--- Task statement ---
Give the records again exactly, but drop the pictures.

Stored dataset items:
----------

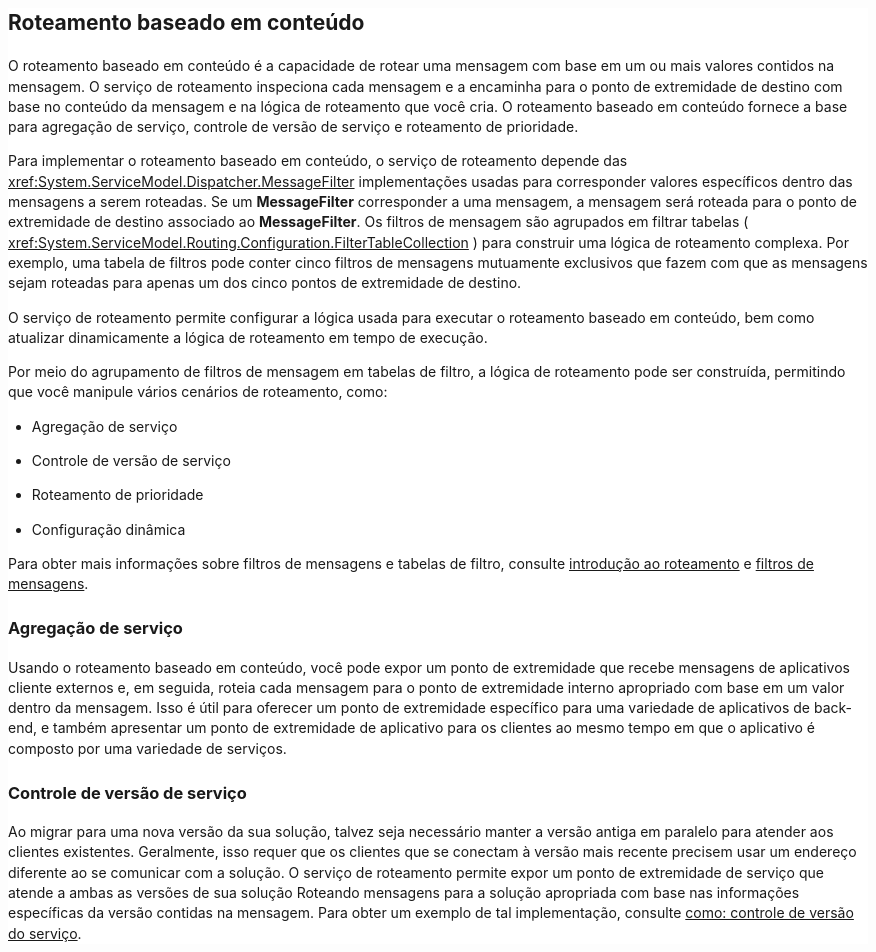 ## <a name="content-based-routing"></a>Roteamento baseado em conteúdo

O roteamento baseado em conteúdo é a capacidade de rotear uma mensagem com base em um ou mais valores contidos na mensagem. O serviço de roteamento inspeciona cada mensagem e a encaminha para o ponto de extremidade de destino com base no conteúdo da mensagem e na lógica de roteamento que você cria. O roteamento baseado em conteúdo fornece a base para agregação de serviço, controle de versão de serviço e roteamento de prioridade.

Para implementar o roteamento baseado em conteúdo, o serviço de roteamento depende das <xref:System.ServiceModel.Dispatcher.MessageFilter> implementações usadas para corresponder valores específicos dentro das mensagens a serem roteadas. Se um **MessageFilter** corresponder a uma mensagem, a mensagem será roteada para o ponto de extremidade de destino associado ao **MessageFilter**.  Os filtros de mensagem são agrupados em filtrar tabelas ( <xref:System.ServiceModel.Routing.Configuration.FilterTableCollection> ) para construir uma lógica de roteamento complexa. Por exemplo, uma tabela de filtros pode conter cinco filtros de mensagens mutuamente exclusivos que fazem com que as mensagens sejam roteadas para apenas um dos cinco pontos de extremidade de destino.

O serviço de roteamento permite configurar a lógica usada para executar o roteamento baseado em conteúdo, bem como atualizar dinamicamente a lógica de roteamento em tempo de execução.

Por meio do agrupamento de filtros de mensagem em tabelas de filtro, a lógica de roteamento pode ser construída, permitindo que você manipule vários cenários de roteamento, como:

- Agregação de serviço

- Controle de versão de serviço

- Roteamento de prioridade

- Configuração dinâmica

Para obter mais informações sobre filtros de mensagens e tabelas de filtro, consulte [introdução ao roteamento](routing-introduction.md) e [filtros de mensagens](message-filters.md).

### <a name="service-aggregation"></a>Agregação de serviço

Usando o roteamento baseado em conteúdo, você pode expor um ponto de extremidade que recebe mensagens de aplicativos cliente externos e, em seguida, roteia cada mensagem para o ponto de extremidade interno apropriado com base em um valor dentro da mensagem. Isso é útil para oferecer um ponto de extremidade específico para uma variedade de aplicativos de back-end, e também apresentar um ponto de extremidade de aplicativo para os clientes ao mesmo tempo em que o aplicativo é composto por uma variedade de serviços.

### <a name="service-versioning"></a>Controle de versão de serviço

Ao migrar para uma nova versão da sua solução, talvez seja necessário manter a versão antiga em paralelo para atender aos clientes existentes. Geralmente, isso requer que os clientes que se conectam à versão mais recente precisem usar um endereço diferente ao se comunicar com a solução. O serviço de roteamento permite expor um ponto de extremidade de serviço que atende a ambas as versões de sua solução Roteando mensagens para a solução apropriada com base nas informações específicas da versão contidas na mensagem. Para obter um exemplo de tal implementação, consulte [como: controle de versão do serviço](how-to-service-versioning.md).
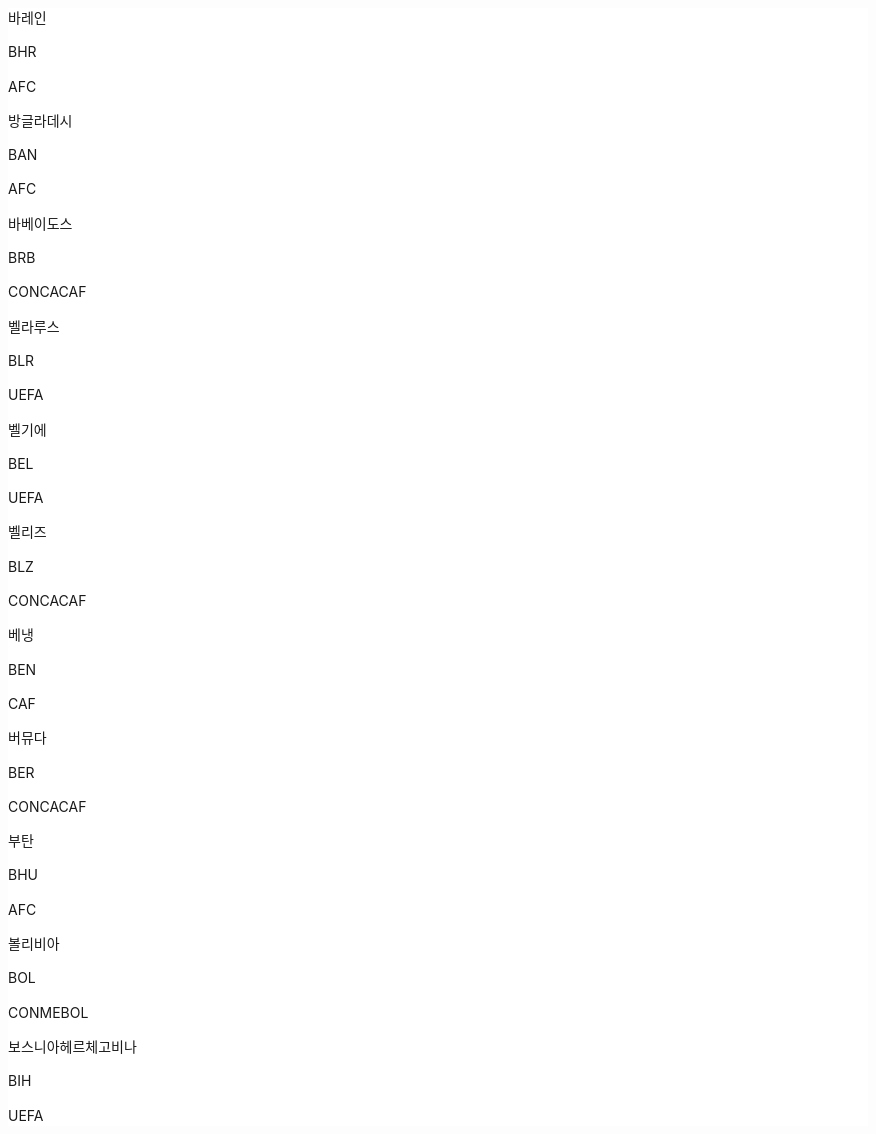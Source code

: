 바레인

BHR

AFC

방글라데시

BAN

AFC

바베이도스

BRB

CONCACAF

벨라루스

BLR

UEFA

벨기에

BEL

UEFA

벨리즈

BLZ

CONCACAF

베냉

BEN

CAF

버뮤다

BER

CONCACAF

부탄

BHU

AFC

볼리비아

BOL

CONMEBOL

보스니아헤르체고비나

BIH

UEFA
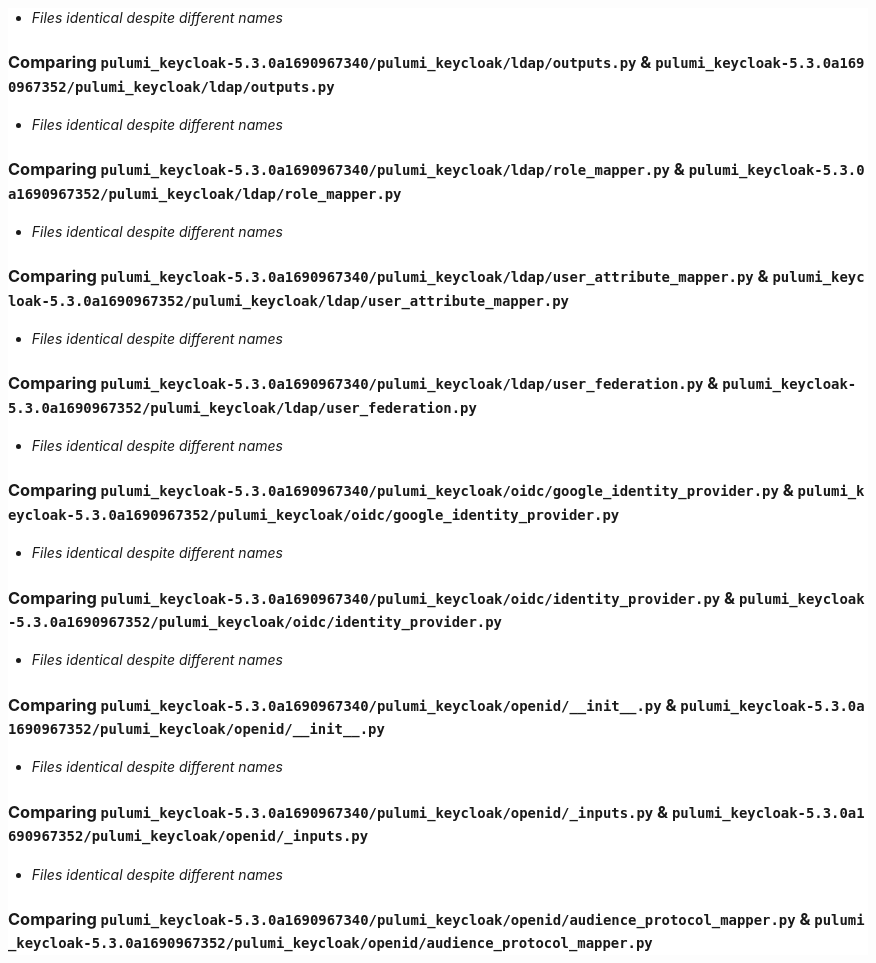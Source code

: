  * *Files identical despite different names*

### Comparing `pulumi_keycloak-5.3.0a1690967340/pulumi_keycloak/ldap/outputs.py` & `pulumi_keycloak-5.3.0a1690967352/pulumi_keycloak/ldap/outputs.py`

 * *Files identical despite different names*

### Comparing `pulumi_keycloak-5.3.0a1690967340/pulumi_keycloak/ldap/role_mapper.py` & `pulumi_keycloak-5.3.0a1690967352/pulumi_keycloak/ldap/role_mapper.py`

 * *Files identical despite different names*

### Comparing `pulumi_keycloak-5.3.0a1690967340/pulumi_keycloak/ldap/user_attribute_mapper.py` & `pulumi_keycloak-5.3.0a1690967352/pulumi_keycloak/ldap/user_attribute_mapper.py`

 * *Files identical despite different names*

### Comparing `pulumi_keycloak-5.3.0a1690967340/pulumi_keycloak/ldap/user_federation.py` & `pulumi_keycloak-5.3.0a1690967352/pulumi_keycloak/ldap/user_federation.py`

 * *Files identical despite different names*

### Comparing `pulumi_keycloak-5.3.0a1690967340/pulumi_keycloak/oidc/google_identity_provider.py` & `pulumi_keycloak-5.3.0a1690967352/pulumi_keycloak/oidc/google_identity_provider.py`

 * *Files identical despite different names*

### Comparing `pulumi_keycloak-5.3.0a1690967340/pulumi_keycloak/oidc/identity_provider.py` & `pulumi_keycloak-5.3.0a1690967352/pulumi_keycloak/oidc/identity_provider.py`

 * *Files identical despite different names*

### Comparing `pulumi_keycloak-5.3.0a1690967340/pulumi_keycloak/openid/__init__.py` & `pulumi_keycloak-5.3.0a1690967352/pulumi_keycloak/openid/__init__.py`

 * *Files identical despite different names*

### Comparing `pulumi_keycloak-5.3.0a1690967340/pulumi_keycloak/openid/_inputs.py` & `pulumi_keycloak-5.3.0a1690967352/pulumi_keycloak/openid/_inputs.py`

 * *Files identical despite different names*

### Comparing `pulumi_keycloak-5.3.0a1690967340/pulumi_keycloak/openid/audience_protocol_mapper.py` & `pulumi_keycloak-5.3.0a1690967352/pulumi_keycloak/openid/audience_protocol_mapper.py`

----------

--- Your solution ---
 ## <a name="content-based-routing"></a>Roteamento baseado em conteúdo

O roteamento baseado em conteúdo é a capacidade de rotear uma mensagem com base em um ou mais valores contidos na mensagem. O serviço de roteamento inspeciona cada mensagem e a encaminha para o ponto de extremidade de destino com base no conteúdo da mensagem e na lógica de roteamento que você cria. O roteamento baseado em conteúdo fornece a base para agregação de serviço, controle de versão de serviço e roteamento de prioridade.

Para implementar o roteamento baseado em conteúdo, o serviço de roteamento depende das <xref:System.ServiceModel.Dispatcher.MessageFilter> implementações usadas para corresponder valores específicos dentro das mensagens a serem roteadas. Se um **MessageFilter** corresponder a uma mensagem, a mensagem será roteada para o ponto de extremidade de destino associado ao **MessageFilter**.  Os filtros de mensagem são agrupados em filtrar tabelas ( <xref:System.ServiceModel.Routing.Configuration.FilterTableCollection> ) para construir uma lógica de roteamento complexa. Por exemplo, uma tabela de filtros pode conter cinco filtros de mensagens mutuamente exclusivos que fazem com que as mensagens sejam roteadas para apenas um dos cinco pontos de extremidade de destino.

O serviço de roteamento permite configurar a lógica usada para executar o roteamento baseado em conteúdo, bem como atualizar dinamicamente a lógica de roteamento em tempo de execução.

Por meio do agrupamento de filtros de mensagem em tabelas de filtro, a lógica de roteamento pode ser construída, permitindo que você manipule vários cenários de roteamento, como:

- Agregação de serviço

- Controle de versão de serviço

- Roteamento de prioridade

- Configuração dinâmica

Para obter mais informações sobre filtros de mensagens e tabelas de filtro, consulte [introdução ao roteamento](routing-introduction.md) e [filtros de mensagens](message-filters.md).

### <a name="service-aggregation"></a>Agregação de serviço

Usando o roteamento baseado em conteúdo, você pode expor um ponto de extremidade que recebe mensagens de aplicativos cliente externos e, em seguida, roteia cada mensagem para o ponto de extremidade interno apropriado com base em um valor dentro da mensagem. Isso é útil para oferecer um ponto de extremidade específico para uma variedade de aplicativos de back-end, e também apresentar um ponto de extremidade de aplicativo para os clientes ao mesmo tempo em que o aplicativo é composto por uma variedade de serviços.

### <a name="service-versioning"></a>Controle de versão de serviço

Ao migrar para uma nova versão da sua solução, talvez seja necessário manter a versão antiga em paralelo para atender aos clientes existentes. Geralmente, isso requer que os clientes que se conectam à versão mais recente precisem usar um endereço diferente ao se comunicar com a solução. O serviço de roteamento permite expor um ponto de extremidade de serviço que atende a ambas as versões de sua solução Roteando mensagens para a solução apropriada com base nas informações específicas da versão contidas na mensagem. Para obter um exemplo de tal implementação, consulte [como: controle de versão do serviço](how-to-service-versioning.md).
Source code

: 바레인

BHR

AFC

방글라데시

BAN

AFC

바베이도스

BRB

CONCACAF

벨라루스

BLR

UEFA

벨기에

BEL

UEFA

벨리즈

BLZ

CONCACAF

베냉

BEN

CAF

버뮤다

BER

CONCACAF

부탄

BHU

AFC

볼리비아

BOL

CONMEBOL

보스니아헤르체고비나

BIH

UEFA
Source code

:  * *Files identical despite different names*

### Comparing `pulumi_keycloak-5.3.0a1690967340/pulumi_keycloak/ldap/outputs.py` & `pulumi_keycloak-5.3.0a1690967352/pulumi_keycloak/ldap/outputs.py`

 * *Files identical despite different names*

### Comparing `pulumi_keycloak-5.3.0a1690967340/pulumi_keycloak/ldap/role_mapper.py` & `pulumi_keycloak-5.3.0a1690967352/pulumi_keycloak/ldap/role_mapper.py`

 * *Files identical despite different names*

### Comparing `pulumi_keycloak-5.3.0a1690967340/pulumi_keycloak/ldap/user_attribute_mapper.py` & `pulumi_keycloak-5.3.0a1690967352/pulumi_keycloak/ldap/user_attribute_mapper.py`

 * *Files identical despite different names*

### Comparing `pulumi_keycloak-5.3.0a1690967340/pulumi_keycloak/ldap/user_federation.py` & `pulumi_keycloak-5.3.0a1690967352/pulumi_keycloak/ldap/user_federation.py`

 * *Files identical despite different names*

### Comparing `pulumi_keycloak-5.3.0a1690967340/pulumi_keycloak/oidc/google_identity_provider.py` & `pulumi_keycloak-5.3.0a1690967352/pulumi_keycloak/oidc/google_identity_provider.py`

 * *Files identical despite different names*

### Comparing `pulumi_keycloak-5.3.0a1690967340/pulumi_keycloak/oidc/identity_provider.py` & `pulumi_keycloak-5.3.0a1690967352/pulumi_keycloak/oidc/identity_provider.py`

 * *Files identical despite different names*

### Comparing `pulumi_keycloak-5.3.0a1690967340/pulumi_keycloak/openid/__init__.py` & `pulumi_keycloak-5.3.0a1690967352/pulumi_keycloak/openid/__init__.py`

 * *Files identical despite different names*

### Comparing `pulumi_keycloak-5.3.0a1690967340/pulumi_keycloak/openid/_inputs.py` & `pulumi_keycloak-5.3.0a1690967352/pulumi_keycloak/openid/_inputs.py`

 * *Files identical despite different names*

### Comparing `pulumi_keycloak-5.3.0a1690967340/pulumi_keycloak/openid/audience_protocol_mapper.py` & `pulumi_keycloak-5.3.0a1690967352/pulumi_keycloak/openid/audience_protocol_mapper.py`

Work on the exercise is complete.